Bolivia asiste, una vez más, al mismo guion de siempre: Evo Morales, el eterno agitador, desestabilizando la democracia, sembrando caos y miseria, chantajeando a la nación con bloqueos, amenazas y un séquito fanático que, sin partido ni candidatura legal, aún tiene el poder de paralizar un país entero. ¿Hasta cuándo?
Las Fuerzas Armadas han emitido un comunicado asegurando su cohesión institucional y su lealtad al mandato constitucional. ¿Cohesionadas para qué? ¿Para mirar desde los cuarteles cómo Morales sigue asfixiando al país? ¿Para no intervenir mientras se boicotean elecciones, se violan derechos y se agrede a la población? La pasividad institucional frente al constante atropello de Morales y su facción no es neutralidad: es complicidad por omisión.
Lo acusan de todo: abuso de menores, vínculos con el narcotráfico, corrupción sistemática. Pero sigue libre. Sigue actuando como si fuera el dueño de Bolivia. No tiene partido, no tiene legalidad, pero sí tiene poder, influencia y capacidad de daño. Mientras tanto, las instituciones democráticas, el gobierno de turno, las Fuerzas Armadas y la Policía, simplemente lo toleran. ¿Qué están esperando? ¿Quién le va a poner el cascabel al gato?
Desde los años 80, Evo Morales ha sido el cáncer de Bolivia. Un hombre que convirtió una supuesta lucha sindical en plataforma de poder absoluto, que se ha enriquecido mientras predicaba pobreza, que corrompió moral y políticamente a una generación entera. Desde el MAS, ha deformado el Estado, ha infiltrado todas las instituciones, ha manipulado la justicia, ha deshecho la economía productiva, y hoy, incluso inhabilitado, sigue gobernando desde las sombras.
Los analistas de escritorio aseguran que Evo es un cadáver político. Pero es un cadáver que camina, que golpea, que paraliza. ¿Cuánto más tiene que resistir Bolivia? ¿Cuánta más violencia, pobreza, incertidumbre debemos soportar por un hombre que ya no debería figurar en la historia contemporánea sino en las páginas judiciales?
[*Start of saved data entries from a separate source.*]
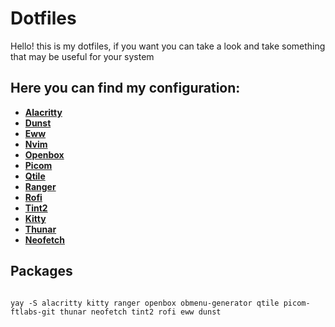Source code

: # Dotfiles 

Hello! this is my dotfiles, if you want you can take a look and take something that may be useful for your system

## Here you can find my configuration:

- [**Alacritty**](https://github.com/Rufi512/dotfiles/tree/main/.config/alacritty)
- [**Dunst**](https://github.com/Rufi512/dotfiles/tree/main/.config/dunst)
- [**Eww**](https://github.com/Rufi512/dotfiles/tree/main/.config/eww)
- [**Nvim**](https://github.com/Rufi512/dotfiles/tree/main/.config/nvim)
- [**Openbox**](https://github.com/Rufi512/dotfiles/tree/main/.config/openbox)
- [**Picom**](https://github.com/Rufi512/dotfiles/tree/main/.config/picom)
- [**Qtile**](https://github.com/Rufi512/dotfiles/tree/main/.config/qtile)
- [**Ranger**](https://github.com/Rufi512/dotfiles/tree/main/.config/ranger)
- [**Rofi**](https://github.com/Rufi512/dotfiles/tree/main/.config/rofi)
- [**Tint2**](https://github.com/Rufi512/dotfiles/tree/main/.config/tint2)
- [**Kitty**](https://github.com/Rufi512/dotfiles/tree/main/.config/kitty)
- [**Thunar**](https://github.com/Rufi512/dotfiles/tree/main/.config/thunar)
- [**Neofetch**](https://github.com/Rufi512/dotfiles/tree/main/.config/neofetch)


## Packages

```

yay -S alacritty kitty ranger openbox obmenu-generator qtile picom-ftlabs-git thunar neofetch tint2 rofi eww dunst  
```

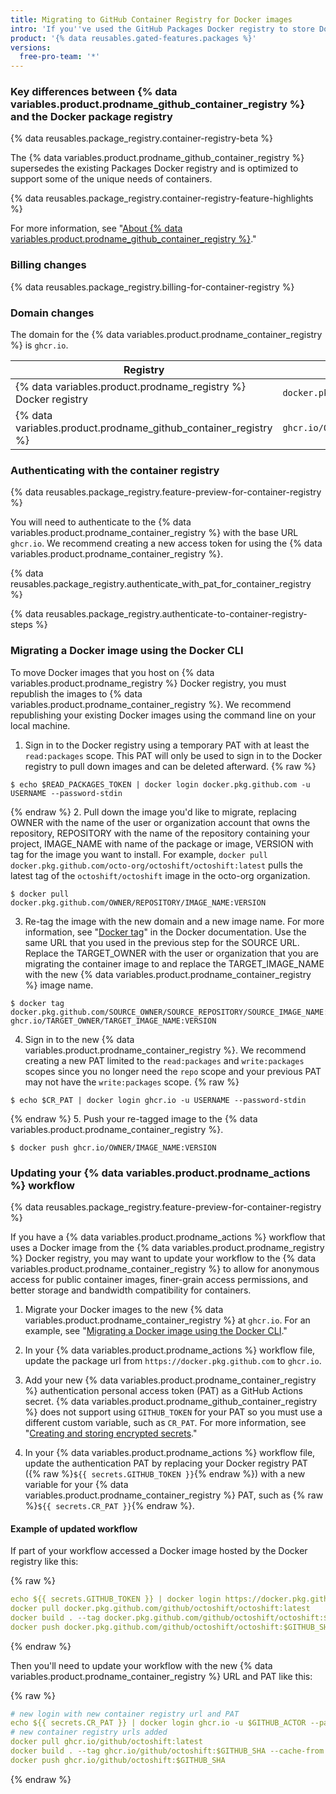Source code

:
 ```yaml
---
title: Migrating to GitHub Container Registry for Docker images
intro: 'If you''ve used the GitHub Packages Docker registry to store Docker images, you can migrate to the new {% data variables.product.prodname_container_registry %}.'
product: '{% data reusables.gated-features.packages %}'
versions:
  free-pro-team: '*'
---
```


### Key differences between {% data variables.product.prodname_github_container_registry %} and the Docker package registry

{% data reusables.package_registry.container-registry-beta %}

The {% data variables.product.prodname_github_container_registry %} supersedes the existing Packages Docker registry and is optimized to support some of the unique needs of containers.

{% data reusables.package_registry.container-registry-feature-highlights %}

For more information, see "[About {% data variables.product.prodname_github_container_registry %}](/packages/getting-started-with-github-container-registry/about-github-container-registry)."

### Billing changes

{% data reusables.package_registry.billing-for-container-registry %}

### Domain changes

The domain for the {% data variables.product.prodname_container_registry %} is `ghcr.io`.

| Registry  | Example URL |
|-----------------|-------------|
| {% data variables.product.prodname_registry %} Docker registry |  `docker.pkg.github.com/OWNER/REPOSITORY/IMAGE_NAME`
| {% data variables.product.prodname_github_container_registry %} | `ghcr.io/OWNER/IMAGE_NAME`

### Authenticating with the container registry

{% data reusables.package_registry.feature-preview-for-container-registry %}

You will need to authenticate to the {% data variables.product.prodname_container_registry %} with the base URL `ghcr.io`. We recommend creating a new access token for using the {% data variables.product.prodname_container_registry %}.

{% data reusables.package_registry.authenticate_with_pat_for_container_registry %}

{% data reusables.package_registry.authenticate-to-container-registry-steps %}

### Migrating a Docker image using the Docker CLI

To move Docker images that you host on {% data variables.product.prodname_registry %} Docker registry, you must republish the images to {% data variables.product.prodname_container_registry %}. We recommend republishing your existing Docker images using the command line on your local machine.

1. Sign in to the Docker registry using a temporary PAT with at least the `read:packages` scope. This PAT will only be used to sign in to the Docker registry to pull down images and can be deleted afterward.
  {% raw %}
  ```shell
  $ echo $READ_PACKAGES_TOKEN | docker login docker.pkg.github.com -u USERNAME --password-stdin
  ```
  {% endraw %}
2. Pull down the image you'd like to migrate, replacing OWNER with the name of the user or organization account that owns the repository, REPOSITORY with the name of the repository containing your project, IMAGE_NAME with name of the package or image, VERSION with tag for the image you want to install. For example, `docker pull docker.pkg.github.com/octo-org/octoshift/octoshift:latest` pulls the latest tag of the `octoshift/octoshift` image in the octo-org organization.
  ```shell
  $ docker pull docker.pkg.github.com/OWNER/REPOSITORY/IMAGE_NAME:VERSION
  ```

3. Re-tag the image with the new domain and a new image name. For more information, see "[Docker tag](https://docs.docker.com/engine/reference/commandline/tag/)" in the Docker documentation. Use the same URL that you used in the previous step for the SOURCE URL. Replace the TARGET_OWNER with the user or organization that you are migrating the container image to and replace the TARGET_IMAGE_NAME with the new {% data variables.product.prodname_container_registry %} image name.
  ```shell
  $ docker tag docker.pkg.github.com/SOURCE_OWNER/SOURCE_REPOSITORY/SOURCE_IMAGE_NAME:VERSION ghcr.io/TARGET_OWNER/TARGET_IMAGE_NAME:VERSION
  ```

4. Sign in to the new {% data variables.product.prodname_container_registry %}. We recommend creating a new PAT limited to the `read:packages` and `write:packages` scopes since you no longer need the `repo` scope and your previous PAT may not have the `write:packages` scope.
  {% raw %}
  ```shell
  $ echo $CR_PAT | docker login ghcr.io -u USERNAME --password-stdin
  ```
  {% endraw %}
5. Push your re-tagged image to the {% data variables.product.prodname_container_registry %}.
  ```shell
  $ docker push ghcr.io/OWNER/IMAGE_NAME:VERSION
  ```

### Updating your {% data variables.product.prodname_actions %} workflow

{% data reusables.package_registry.feature-preview-for-container-registry %}

If you have a {% data variables.product.prodname_actions %} workflow that uses a Docker image from the {% data variables.product.prodname_registry %} Docker registry, you may want to update your workflow to the {% data variables.product.prodname_container_registry %} to allow for anonymous access for public container images, finer-grain access permissions, and better storage and bandwidth compatibility for containers.

1. Migrate your Docker images to the new {% data variables.product.prodname_container_registry %} at `ghcr.io`. For an example, see "[Migrating a Docker image using the Docker CLI](#migrating-a-docker-image-using-the-docker-cli)."

2. In your {% data variables.product.prodname_actions %} workflow file, update the package url from `https://docker.pkg.github.com` to `ghcr.io`.

3. Add your new {% data variables.product.prodname_container_registry %} authentication personal access token (PAT) as a GitHub Actions secret. {% data variables.product.prodname_github_container_registry %} does not support using `GITHUB_TOKEN` for your PAT so you must use a different custom variable, such as `CR_PAT`. For more information, see "[Creating and storing encrypted secrets](/actions/configuring-and-managing-workflows/creating-and-storing-encrypted-secrets)."

4. In your {% data variables.product.prodname_actions %} workflow file, update the authentication PAT by replacing your Docker registry PAT ({% raw %}`${{ secrets.GITHUB_TOKEN }}`{% endraw %}) with a new variable for your {% data variables.product.prodname_container_registry %} PAT, such as {% raw %}`${{ secrets.CR_PAT }}`{% endraw %}.

#### Example of updated workflow

If part of your workflow accessed a Docker image hosted by the Docker registry like this:

{% raw %}
```yaml
echo ${{ secrets.GITHUB_TOKEN }} | docker login https://docker.pkg.github.com -u $GITHUB_ACTOR --password-stdin
docker pull docker.pkg.github.com/github/octoshift/octoshift:latest
docker build . --tag docker.pkg.github.com/github/octoshift/octoshift:$GITHUB_SHA --cache-from docker.pkg.github.com/github/octoshift/octoshift:latest
docker push docker.pkg.github.com/github/octoshift/octoshift:$GITHUB_SHA
```
{% endraw %}

Then you'll need to update your workflow with the new {% data variables.product.prodname_container_registry %} URL and PAT like this:  

{% raw %}
```yaml
# new login with new container registry url and PAT
echo ${{ secrets.CR_PAT }} | docker login ghcr.io -u $GITHUB_ACTOR --password-stdin
# new container registry urls added
docker pull ghcr.io/github/octoshift:latest
docker build . --tag ghcr.io/github/octoshift:$GITHUB_SHA --cache-from ghcr.io/github/octoshift:latest
docker push ghcr.io/github/octoshift:$GITHUB_SHA
```
{% endraw %}

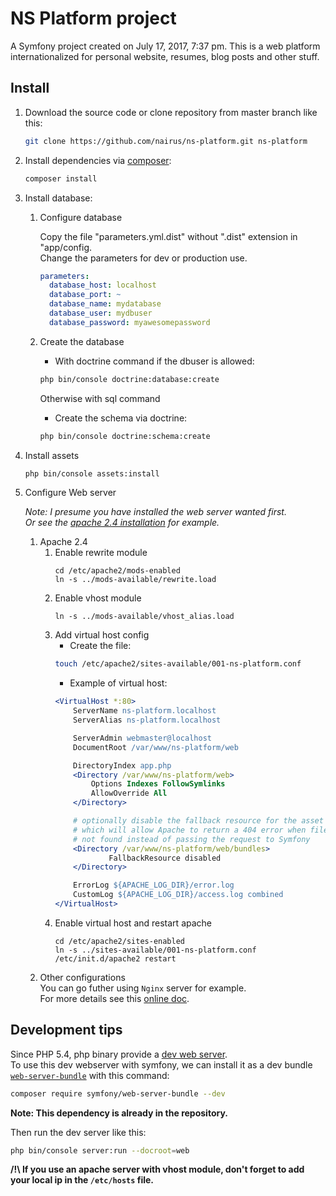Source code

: # NS Platform project

A Symfony project created on July 17, 2017, 7:37 pm.
This is a web platform internationalized for personal website, resumes, blog posts and other stuff.

## Install

1.  Download the source code or clone repository from master branch like this:

    ```bash
    git clone https://github.com/nairus/ns-platform.git ns-platform
    ```

1.  Install dependencies via [composer](https://getcomposer.org/):

    ```bash
    composer install
    ```

1.  Install database:

    1.  Configure database

        Copy the file "parameters.yml.dist" without ".dist" extension in "app/config.  
        Change the parameters for dev or production use.

        ```yml
        parameters:
          database_host: localhost
          database_port: ~
          database_name: mydatabase
          database_user: mydbuser
          database_password: myawesomepassword
        ```

    1.  Create the database

        - With doctrine command if the dbuser is allowed:

        ```bash
        php bin/console doctrine:database:create
        ```

        Otherwise with sql command

        - Create the schema via doctrine:

        ```bash
        php bin/console doctrine:schema:create
        ```

1.  Install assets

    ```bash
    php bin/console assets:install
    ```

1. Configure Web server
    
    *Note: I presume you have installed the web server wanted first.  
    Or see the [apache 2.4 installation](http://httpd.apache.org/docs/2.4/install.html) for example.*

    1. Apache 2.4  
        1. Enable rewrite module
            ```shell
            cd /etc/apache2/mods-enabled
            ln -s ../mods-available/rewrite.load 
            ```
        1. Enable vhost module
            ```shell
            ln -s ../mods-available/vhost_alias.load
            ```
        1. Add virtual host config
            * Create the file:
            ```bash
            touch /etc/apache2/sites-available/001-ns-platform.conf 
            ```
            * Example of virtual host:
            ```apache
            <VirtualHost *:80>
                ServerName ns-platform.localhost
                ServerAlias ns-platform.localhost

                ServerAdmin webmaster@localhost
                DocumentRoot /var/www/ns-platform/web

                DirectoryIndex app.php
                <Directory /var/www/ns-platform/web>
                    Options Indexes FollowSymlinks
                    AllowOverride All
                </Directory>

                # optionally disable the fallback resource for the asset directories
                # which will allow Apache to return a 404 error when files are
                # not found instead of passing the request to Symfony
                <Directory /var/www/ns-platform/web/bundles>
                        FallbackResource disabled
                </Directory>

                ErrorLog ${APACHE_LOG_DIR}/error.log
                CustomLog ${APACHE_LOG_DIR}/access.log combined
            </VirtualHost>
            ```
        1. Enable virtual host and restart apache
            ```shell
            cd /etc/apache2/sites-enabled
            ln -s ../sites-available/001-ns-platform.conf
            /etc/init.d/apache2 restart
            ```
    1. Other configurations  
        You can go futher using `Nginx` server for example.  
        For more details see this [online doc](https://symfony.com/doc/3.4/setup/web_server_configuration.html).

## Development tips

Since PHP 5.4, php binary provide a [dev web server](https://secure.php.net/manual/en/features.commandline.webserver.php).  
To use this dev webserver with symfony, we can install it as a dev bundle [`web-server-bundle`](https://github.com/symfony/web-server-bundle) with this command:

```bash
composer require symfony/web-server-bundle --dev
```

**Note: This dependency is already in the repository.**

Then run the dev server like this:

```bash
php bin/console server:run --docroot=web
```

**/!\ If you use an apache server with vhost module, don't forget to add your local ip in the `/etc/hosts` file.**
Hay una responsabilidad compartida. El gobierno actual ha sido tibio y calculador. No ha actuado con firmeza ni con principios. Ha permitido que Morales marque la agenda nacional desde afuera, desde el resentimiento, desde el chantaje. Y la oposición, fragmentada, sin un liderazgo fuerte, también ha sido incapaz de articular una alternativa seria y valiente.
Bolivia no va a cambiar mientras Morales siga impune. No va a prosperar mientras se permita que un solo hombre chantajee a millones. No habrá estabilidad si no hay justicia. No habrá futuro mientras se tolere que se bloquee el país cada vez que Evo Morales no obtiene lo que quiere.
Bolivia necesita un valiente. No uno que lo enfrente con discursos ni con negociaciones eternas. Uno que haga cumplir la ley, que garantice elecciones libres, que ponga fin al chantaje como sistema de poder. Hasta que llegue ese día, Evo Morales seguirá siendo el supremo de una Bolivia inerme, paralizada y resignada.
La pregunta no es si Evo va a volver: es cuánto daño más le van a permitir hacer antes de que alguien, finalmente, lo enfrente con la ley, con decisión y sin miedo.